Each line of the records below that holds "Jefferson" should be returned.

————————

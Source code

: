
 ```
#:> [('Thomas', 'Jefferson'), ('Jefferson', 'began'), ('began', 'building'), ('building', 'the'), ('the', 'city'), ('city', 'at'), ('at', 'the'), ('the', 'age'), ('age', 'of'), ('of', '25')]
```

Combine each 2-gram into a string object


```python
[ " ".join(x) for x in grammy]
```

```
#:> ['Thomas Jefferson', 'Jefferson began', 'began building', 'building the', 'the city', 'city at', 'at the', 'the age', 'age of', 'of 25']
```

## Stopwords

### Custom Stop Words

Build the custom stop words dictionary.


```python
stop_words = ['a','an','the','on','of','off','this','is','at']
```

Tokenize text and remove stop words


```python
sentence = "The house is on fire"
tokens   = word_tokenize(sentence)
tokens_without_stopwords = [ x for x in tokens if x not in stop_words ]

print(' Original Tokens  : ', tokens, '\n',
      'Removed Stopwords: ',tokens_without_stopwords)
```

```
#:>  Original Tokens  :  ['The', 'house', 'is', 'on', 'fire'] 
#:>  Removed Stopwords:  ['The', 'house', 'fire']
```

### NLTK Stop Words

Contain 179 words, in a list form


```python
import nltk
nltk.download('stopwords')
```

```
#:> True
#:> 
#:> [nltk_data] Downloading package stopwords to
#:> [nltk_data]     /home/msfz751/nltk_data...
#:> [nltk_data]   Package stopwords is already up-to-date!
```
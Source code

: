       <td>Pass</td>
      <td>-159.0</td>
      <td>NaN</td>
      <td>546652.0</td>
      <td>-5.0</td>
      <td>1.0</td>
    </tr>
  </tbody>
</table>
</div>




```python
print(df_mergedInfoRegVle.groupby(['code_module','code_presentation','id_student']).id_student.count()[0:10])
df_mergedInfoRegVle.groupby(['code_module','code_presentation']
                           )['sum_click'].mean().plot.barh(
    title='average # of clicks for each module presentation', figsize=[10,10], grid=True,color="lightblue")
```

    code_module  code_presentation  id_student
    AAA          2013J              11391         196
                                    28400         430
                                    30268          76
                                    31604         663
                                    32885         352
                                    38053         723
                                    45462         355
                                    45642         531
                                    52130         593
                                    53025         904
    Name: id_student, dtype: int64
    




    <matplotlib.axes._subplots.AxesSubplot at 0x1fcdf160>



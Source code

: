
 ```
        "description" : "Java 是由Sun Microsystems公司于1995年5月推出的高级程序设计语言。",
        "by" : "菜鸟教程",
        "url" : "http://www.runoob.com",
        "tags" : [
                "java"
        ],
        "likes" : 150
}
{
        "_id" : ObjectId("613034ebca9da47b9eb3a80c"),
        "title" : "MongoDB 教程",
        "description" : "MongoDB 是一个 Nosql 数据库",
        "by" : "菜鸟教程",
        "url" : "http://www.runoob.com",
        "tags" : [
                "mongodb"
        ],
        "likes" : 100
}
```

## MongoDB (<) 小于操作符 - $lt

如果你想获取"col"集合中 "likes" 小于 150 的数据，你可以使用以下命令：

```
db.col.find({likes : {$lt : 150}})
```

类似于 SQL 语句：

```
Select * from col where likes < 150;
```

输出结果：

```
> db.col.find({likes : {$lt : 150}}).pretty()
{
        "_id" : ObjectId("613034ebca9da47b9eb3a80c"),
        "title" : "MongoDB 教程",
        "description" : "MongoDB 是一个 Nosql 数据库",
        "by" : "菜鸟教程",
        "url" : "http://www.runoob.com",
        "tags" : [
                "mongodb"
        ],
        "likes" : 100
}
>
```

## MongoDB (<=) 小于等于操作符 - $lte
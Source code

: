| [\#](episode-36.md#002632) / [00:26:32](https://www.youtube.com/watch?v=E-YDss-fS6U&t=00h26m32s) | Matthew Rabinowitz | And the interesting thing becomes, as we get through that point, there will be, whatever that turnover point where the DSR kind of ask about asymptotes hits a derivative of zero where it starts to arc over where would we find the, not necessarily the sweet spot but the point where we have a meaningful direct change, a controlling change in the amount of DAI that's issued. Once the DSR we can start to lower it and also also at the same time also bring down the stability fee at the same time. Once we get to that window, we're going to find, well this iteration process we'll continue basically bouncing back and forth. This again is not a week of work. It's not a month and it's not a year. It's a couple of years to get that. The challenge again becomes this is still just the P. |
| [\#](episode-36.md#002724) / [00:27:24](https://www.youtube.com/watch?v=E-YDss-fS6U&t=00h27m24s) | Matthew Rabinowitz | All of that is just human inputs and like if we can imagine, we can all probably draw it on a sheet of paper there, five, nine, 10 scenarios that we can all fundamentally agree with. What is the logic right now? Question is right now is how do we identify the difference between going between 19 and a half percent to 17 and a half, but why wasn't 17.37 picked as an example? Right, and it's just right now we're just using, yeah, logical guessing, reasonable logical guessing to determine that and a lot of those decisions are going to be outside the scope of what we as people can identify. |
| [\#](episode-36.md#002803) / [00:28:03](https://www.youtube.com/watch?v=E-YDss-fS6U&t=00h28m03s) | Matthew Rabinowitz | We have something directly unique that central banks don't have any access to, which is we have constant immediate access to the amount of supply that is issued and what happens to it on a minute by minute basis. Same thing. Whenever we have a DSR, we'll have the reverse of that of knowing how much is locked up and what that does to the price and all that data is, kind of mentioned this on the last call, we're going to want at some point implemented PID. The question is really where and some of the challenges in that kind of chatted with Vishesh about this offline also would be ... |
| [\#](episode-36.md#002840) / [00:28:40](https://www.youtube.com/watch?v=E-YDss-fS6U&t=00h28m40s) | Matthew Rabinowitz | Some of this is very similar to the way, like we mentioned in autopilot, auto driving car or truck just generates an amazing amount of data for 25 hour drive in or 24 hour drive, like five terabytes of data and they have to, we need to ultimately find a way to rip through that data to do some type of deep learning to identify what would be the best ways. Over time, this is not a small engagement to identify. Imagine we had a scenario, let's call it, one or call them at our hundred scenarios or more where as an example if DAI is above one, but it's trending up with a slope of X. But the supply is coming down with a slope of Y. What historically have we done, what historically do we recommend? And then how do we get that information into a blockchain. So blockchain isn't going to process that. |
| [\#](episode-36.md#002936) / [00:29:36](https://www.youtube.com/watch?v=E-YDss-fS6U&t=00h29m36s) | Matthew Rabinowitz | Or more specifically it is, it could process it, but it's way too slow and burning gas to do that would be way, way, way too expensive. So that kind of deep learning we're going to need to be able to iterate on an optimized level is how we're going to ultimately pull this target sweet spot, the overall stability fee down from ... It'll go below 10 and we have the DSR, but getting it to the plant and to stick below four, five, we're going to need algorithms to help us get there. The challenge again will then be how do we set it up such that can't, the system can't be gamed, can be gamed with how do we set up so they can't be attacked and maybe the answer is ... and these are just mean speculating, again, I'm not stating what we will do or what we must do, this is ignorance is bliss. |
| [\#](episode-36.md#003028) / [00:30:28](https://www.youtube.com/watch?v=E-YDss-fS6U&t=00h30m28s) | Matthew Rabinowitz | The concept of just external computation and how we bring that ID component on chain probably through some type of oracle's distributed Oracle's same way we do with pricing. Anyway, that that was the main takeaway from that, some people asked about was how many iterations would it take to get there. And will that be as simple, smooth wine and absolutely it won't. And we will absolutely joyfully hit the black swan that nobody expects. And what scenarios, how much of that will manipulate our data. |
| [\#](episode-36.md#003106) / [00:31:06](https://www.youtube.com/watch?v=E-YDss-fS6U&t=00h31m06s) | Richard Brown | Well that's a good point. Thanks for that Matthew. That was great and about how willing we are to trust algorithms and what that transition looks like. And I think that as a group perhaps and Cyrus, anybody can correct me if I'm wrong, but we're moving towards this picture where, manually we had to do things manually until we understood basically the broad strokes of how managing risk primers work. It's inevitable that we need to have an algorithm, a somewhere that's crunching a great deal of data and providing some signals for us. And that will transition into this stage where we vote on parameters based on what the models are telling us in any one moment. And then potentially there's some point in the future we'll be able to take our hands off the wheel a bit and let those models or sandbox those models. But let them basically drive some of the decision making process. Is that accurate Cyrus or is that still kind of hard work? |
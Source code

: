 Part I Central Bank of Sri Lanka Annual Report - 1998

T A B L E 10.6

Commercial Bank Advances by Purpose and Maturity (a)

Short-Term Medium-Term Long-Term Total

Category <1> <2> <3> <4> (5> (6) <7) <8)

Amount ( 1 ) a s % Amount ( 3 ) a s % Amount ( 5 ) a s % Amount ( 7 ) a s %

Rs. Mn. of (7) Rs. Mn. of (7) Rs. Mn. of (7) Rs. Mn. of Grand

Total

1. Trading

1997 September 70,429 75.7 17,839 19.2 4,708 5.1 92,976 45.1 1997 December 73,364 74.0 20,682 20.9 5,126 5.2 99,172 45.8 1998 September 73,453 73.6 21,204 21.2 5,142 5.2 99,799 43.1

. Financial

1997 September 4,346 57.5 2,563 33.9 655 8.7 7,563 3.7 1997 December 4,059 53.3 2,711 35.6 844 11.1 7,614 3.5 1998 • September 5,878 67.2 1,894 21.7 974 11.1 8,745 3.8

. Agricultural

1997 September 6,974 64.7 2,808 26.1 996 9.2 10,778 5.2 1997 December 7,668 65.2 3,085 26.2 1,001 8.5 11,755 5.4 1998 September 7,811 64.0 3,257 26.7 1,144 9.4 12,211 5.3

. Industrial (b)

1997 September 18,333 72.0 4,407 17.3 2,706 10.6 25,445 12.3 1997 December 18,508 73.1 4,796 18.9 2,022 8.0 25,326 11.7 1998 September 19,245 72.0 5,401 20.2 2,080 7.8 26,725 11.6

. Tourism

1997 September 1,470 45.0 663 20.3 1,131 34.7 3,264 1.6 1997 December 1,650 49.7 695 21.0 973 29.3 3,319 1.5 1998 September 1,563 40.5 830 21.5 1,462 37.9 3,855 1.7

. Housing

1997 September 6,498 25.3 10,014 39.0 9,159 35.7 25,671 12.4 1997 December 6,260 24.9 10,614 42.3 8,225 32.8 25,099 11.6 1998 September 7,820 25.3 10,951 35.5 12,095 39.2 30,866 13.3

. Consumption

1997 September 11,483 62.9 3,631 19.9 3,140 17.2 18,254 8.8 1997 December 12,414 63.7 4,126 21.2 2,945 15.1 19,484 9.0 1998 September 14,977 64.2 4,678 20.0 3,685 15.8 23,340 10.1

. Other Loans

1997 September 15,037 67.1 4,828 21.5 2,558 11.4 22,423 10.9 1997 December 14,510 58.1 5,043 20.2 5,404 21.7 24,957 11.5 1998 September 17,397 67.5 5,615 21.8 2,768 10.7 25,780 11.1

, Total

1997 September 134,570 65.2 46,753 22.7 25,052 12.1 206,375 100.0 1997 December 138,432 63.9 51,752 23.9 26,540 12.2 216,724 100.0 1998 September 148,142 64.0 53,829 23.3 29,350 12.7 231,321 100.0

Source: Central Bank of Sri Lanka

————————

• **Written response**:
#:> [('Thomas', 'Jefferson'), ('Jefferson', 'began'), ('began', 'building'), ('building', 'the'), ('the', 'city'), ('city', 'at'), ('at', 'the'), ('the', 'age'), ('age', 'of'), ('of', '25')]
#:> ['Thomas Jefferson', 'Jefferson began', 'began building', 'building the', 'the city', 'city at', 'at the', 'the age', 'age of', 'of 25']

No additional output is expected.